Ongoing Research Training
- R25 This application proposes to enhance research ethics education and research in Mali with a program for research ethics capacity building via collaboration between the University of Science, Techniques and Technologies of Bamako and George Washington University Milken Institute School of Public Health
- D43 (Research training program on control of malaria and neglected tropical diseases in Mali): The overall goal of this program is to strengthen training and research capacity in malaria and neglected tropical diseases (NTDs) at the University of Sciences, Techniques and Technologies of Bamako (USTTB), with a particular focus on operational and implementation research.
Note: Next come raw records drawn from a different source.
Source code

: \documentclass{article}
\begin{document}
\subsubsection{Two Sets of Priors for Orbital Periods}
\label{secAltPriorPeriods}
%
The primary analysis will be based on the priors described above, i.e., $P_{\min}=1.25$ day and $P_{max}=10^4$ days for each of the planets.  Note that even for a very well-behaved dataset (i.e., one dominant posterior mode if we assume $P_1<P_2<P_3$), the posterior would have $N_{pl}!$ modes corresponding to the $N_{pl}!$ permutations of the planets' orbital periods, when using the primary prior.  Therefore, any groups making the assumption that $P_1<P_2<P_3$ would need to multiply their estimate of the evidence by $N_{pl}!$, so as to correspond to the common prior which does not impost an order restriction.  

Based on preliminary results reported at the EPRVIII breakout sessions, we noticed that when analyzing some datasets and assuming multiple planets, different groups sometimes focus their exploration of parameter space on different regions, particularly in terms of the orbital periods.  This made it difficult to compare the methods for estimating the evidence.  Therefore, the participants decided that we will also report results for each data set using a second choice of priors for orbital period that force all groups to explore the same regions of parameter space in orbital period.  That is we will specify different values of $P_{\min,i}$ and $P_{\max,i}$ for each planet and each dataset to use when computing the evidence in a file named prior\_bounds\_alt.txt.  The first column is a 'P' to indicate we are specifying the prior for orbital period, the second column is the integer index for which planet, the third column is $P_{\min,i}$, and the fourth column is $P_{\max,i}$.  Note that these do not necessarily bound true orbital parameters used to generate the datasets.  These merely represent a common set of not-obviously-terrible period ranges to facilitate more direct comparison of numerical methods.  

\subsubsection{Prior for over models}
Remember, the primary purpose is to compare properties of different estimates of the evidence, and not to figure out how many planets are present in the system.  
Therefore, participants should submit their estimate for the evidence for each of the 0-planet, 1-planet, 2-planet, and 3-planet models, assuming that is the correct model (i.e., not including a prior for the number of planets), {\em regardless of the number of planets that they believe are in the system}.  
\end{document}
The ultimate outcome of this training will be to strengthen Mali’s capacity to conduct relevant biomedical research and translate the results into successful public health tools and policies.
- U2R Bioinformatics Research Training: The overall goal of this project is to build a sustainable bioinformatics research training program that will foster genomics approaches to address global health issues in Africa.
- D43 (HIV and mycobacterial): The Mali Research Training Program in HIV-Associated Mycobacterial Infection.
The goals of the training are to produce and enhance the careers of laboratory investigators capable of performing advanced research on the molecular biology, genetics, immunology, and microbiology of HIV-associated mycobacterial infection. In addition, we want to train laboratory and clinical scientists to perform biostatistical analyses for epidemiologic, clinical, and laboratory studies of HIV-associated mycobacterial infection, and train clinician investigators to perform research on interventions for the diagnosis and treatment of HIV and associated mycobacterial infection.